PuCCalaştıramadıklarımızdanmısınız?: Bi tanıdık var, arkadaş demiyorum bak, kendisini fena halde PuCCa gibi göstermeye çalışıyor. Tabi olmuyor, olamıyor; her şey özgün olanında ve belki ondan hemen sonra gelen 1-2 karbon kopyada güzel; sonrası hezimet ve gaflet ve dalalet. Kız (gerçek PuCCa) yazmış bir şeyler, canerik kadar güzel de olmuş; ama onun hayatını sen (çakmanın da çakması PuCCa) yaşamıyorsun ki; ne bu erkekarkadaşaisimtakmacılık, özgürümgencimgüzelimci beyanlar? Yaşamını bilmesek heyecanlanacağız, "vay canına" diye senin de ezeli bir takipçin olacağız; ama işte bu ne perhiz bu ne lahana turşusu beyanatı? Sen (çakmanın da çakması PuCCa) kendi yaşamınla biraz daha barışıp, komplekslerinden azıcık daha arınıp, daha özgün çalışmalarına devam edene kadar; biz gerçek PuCCa'yı okuyor ve sana (çakmanın da çakması PuCCa) kişisel alçakgönüllü payemizin bir nebzesini bile bahşetmiyor olacağız.

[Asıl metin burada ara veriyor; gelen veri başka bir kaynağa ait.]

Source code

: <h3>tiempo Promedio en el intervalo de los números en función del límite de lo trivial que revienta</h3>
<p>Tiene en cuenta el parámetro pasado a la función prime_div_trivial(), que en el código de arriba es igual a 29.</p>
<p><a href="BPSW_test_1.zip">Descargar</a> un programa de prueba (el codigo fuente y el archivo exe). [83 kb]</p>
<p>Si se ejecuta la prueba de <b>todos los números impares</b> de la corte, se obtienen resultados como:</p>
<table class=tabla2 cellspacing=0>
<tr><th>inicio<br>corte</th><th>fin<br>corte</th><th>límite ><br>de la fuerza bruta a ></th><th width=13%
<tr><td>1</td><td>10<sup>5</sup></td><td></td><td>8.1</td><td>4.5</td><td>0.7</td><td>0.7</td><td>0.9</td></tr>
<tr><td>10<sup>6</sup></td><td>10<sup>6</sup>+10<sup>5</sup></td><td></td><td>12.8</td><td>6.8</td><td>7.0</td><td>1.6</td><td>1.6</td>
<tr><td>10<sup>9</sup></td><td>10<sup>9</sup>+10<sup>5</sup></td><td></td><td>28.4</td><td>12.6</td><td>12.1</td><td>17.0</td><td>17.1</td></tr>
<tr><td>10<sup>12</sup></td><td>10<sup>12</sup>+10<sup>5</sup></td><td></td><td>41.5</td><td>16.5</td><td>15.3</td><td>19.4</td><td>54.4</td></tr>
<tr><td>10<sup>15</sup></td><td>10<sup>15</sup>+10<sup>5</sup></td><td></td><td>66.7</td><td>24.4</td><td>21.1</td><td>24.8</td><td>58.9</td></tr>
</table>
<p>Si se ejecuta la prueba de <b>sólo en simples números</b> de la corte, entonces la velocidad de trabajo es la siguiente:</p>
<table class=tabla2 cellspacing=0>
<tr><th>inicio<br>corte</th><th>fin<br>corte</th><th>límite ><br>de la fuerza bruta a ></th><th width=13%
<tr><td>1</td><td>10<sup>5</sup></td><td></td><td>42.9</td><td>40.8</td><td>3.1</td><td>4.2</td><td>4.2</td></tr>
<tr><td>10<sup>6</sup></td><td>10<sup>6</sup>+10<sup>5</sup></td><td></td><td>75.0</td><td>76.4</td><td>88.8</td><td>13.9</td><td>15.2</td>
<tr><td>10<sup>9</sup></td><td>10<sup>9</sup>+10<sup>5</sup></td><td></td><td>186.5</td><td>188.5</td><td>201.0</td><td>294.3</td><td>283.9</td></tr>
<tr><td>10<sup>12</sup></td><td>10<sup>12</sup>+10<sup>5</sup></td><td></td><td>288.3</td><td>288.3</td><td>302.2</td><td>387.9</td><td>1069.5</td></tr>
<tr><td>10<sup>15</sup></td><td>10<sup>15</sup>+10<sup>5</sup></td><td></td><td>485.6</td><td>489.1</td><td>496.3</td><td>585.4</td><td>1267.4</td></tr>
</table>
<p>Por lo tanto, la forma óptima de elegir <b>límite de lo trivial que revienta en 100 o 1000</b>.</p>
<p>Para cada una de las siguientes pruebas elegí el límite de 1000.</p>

Rüyalardabuluşturamadıklarımızdanmısınız?: Son üç gündür rüyamda Jesse Spencer'ı öpüyorum. Ama öyle böyle öpme değil, nice gerçek yaşam öpmesini alır; "sen de öpücük müsün be" diye başlayan bir monologla rencide eder ve hepsini ıssız bir adaya düşürür. İlk rüyada Ayvalık'ta kolye bakarken geldi öptü beni, ikinci gün bir odada (o) beyaz bi gömlek giyinirken "yeter allah" diye ben dayanamadım yumuldum nam-ı diğer Dr.Robert Chase'e. Son rüyamda da bi otobüsün en arka koltuğunda öpüştük. Yalnız bunun rüya olduğu çok belliydi; çünkü otobüs durunca Jesse'nin "gitme, kalalım ve devam edelim ne yapıyorsak" önerisine omuz silkip otobüsten indim- gerçekte olsa hiç yapmayacağım şey.
Sabah bi kalktım; öylesine öksüz ve yalnız hissettim ki kendimi; Tanrım, diye ellerimi açtım, sen bana en kısa zamanda bi Jesse Spencer öpüşü nasip eyle yarabbim (daha fazlası da olabilir elini korkak alıştırma) amin, diye dualar ettim; gerçi bir yandan da duam kabul edilmesin istedim zira biliyorum ki dudaklarımız birbirine değdiği anda hiçbir şey eskisi gibi olmaz. En az benim kadar azılı bir House MD fanı olan arkadaşım fB'ye konuyu açtığımda "belki Jesse Spencer o kadar iyi öpüşemiyodur gerçek hayatta" dedi de yüreğime serptiği su benim yaşam ilacım oldu. (Vicodin? Most probably) (ya git öpüşemeyen adam öyle yakışıklı olamaz, yalan konuşma fB)
Yaptığım araştırmalar sonucunda (google images'e jesse spencer yazmak) ikileme hâlâ çözüm bulamamanın da kederindeyim.
Zira şuradaki Jesse Spencer ölümcül öper belli;ama şundakinden hiç emin değilim. O zaten beni öpmez George Michael'i öper. (Evet bi önceki ölüyomuş yanıyomuş yoluma)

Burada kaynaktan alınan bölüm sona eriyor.